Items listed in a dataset
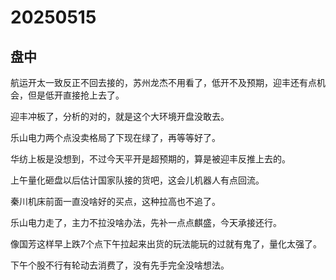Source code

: # 20250515

## 盘中

航运开太一致反正不回去接的，苏州龙杰不用看了，低开不及预期，迎丰还有点机会，但是低开直接抢上去了。

迎丰冲板了，分析的对的，就是这个大环境开盘没敢去。

乐山电力两个点没卖格局了下现在绿了，再等等好了。

华纺上板是没想到，不过今天平开是超预期的，算是被迎丰反推上去的。

上午量化砸盘以后估计国家队接的货吧，这会儿机器人有点回流。

秦川机床前面一直没啥好的买点，这种拉高也不追了。

乐山电力走了，主力不拉没啥办法，先补一点点麒盛，今天承接还行。

像国芳这样早上跌7个点下午拉起来出货的玩法能玩的过就有鬼了，量化太强了。

下午个股不行有轮动去消费了，没有先手完全没啥想法。
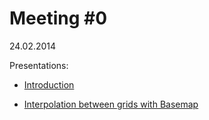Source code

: Meeting #0
=====
24.02.2014

Presentations:

* [Introduction](http://nbviewer.ipython.org/github/koldunovn/py_klimacampus/blob/master/meeting_000/Intruduction.ipynb?create=1)

* [Interpolation between grids with Basemap](http://nbviewer.ipython.org/github/koldunovn/py_klimacampus/blob/master/meeting_000/interpolation_between_grids_with_basemap.ipynb?create=1)

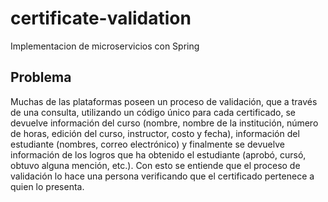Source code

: # certificate-validation
Implementacion de microservicios con Spring

## Problema
Muchas de las plataformas poseen un proceso de validación, que a través de una consulta, utilizando un código único para cada certificado, se devuelve información del curso (nombre,
nombre de la institución, número de horas, edición del curso, instructor, costo y fecha), información del estudiante (nombres, correo electrónico) y finalmente se devuelve información de los logros que ha obtenido el estudiante (aprobó, cursó, obtuvo alguna mención, etc.). Con esto se entiende que el proceso de validación lo hace una persona verificando que el certificado pertenece a quien lo presenta.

■ What to do ■
Extract every line of the records above that contains the word "master".

■ Solution below ■
* [Introduction](http://nbviewer.ipython.org/github/koldunovn/py_klimacampus/blob/master/meeting_000/Intruduction.ipynb?create=1)
* [Interpolation between grids with Basemap](http://nbviewer.ipython.org/github/koldunovn/py_klimacampus/blob/master/meeting_000/interpolation_between_grids_with_basemap.ipynb?create=1)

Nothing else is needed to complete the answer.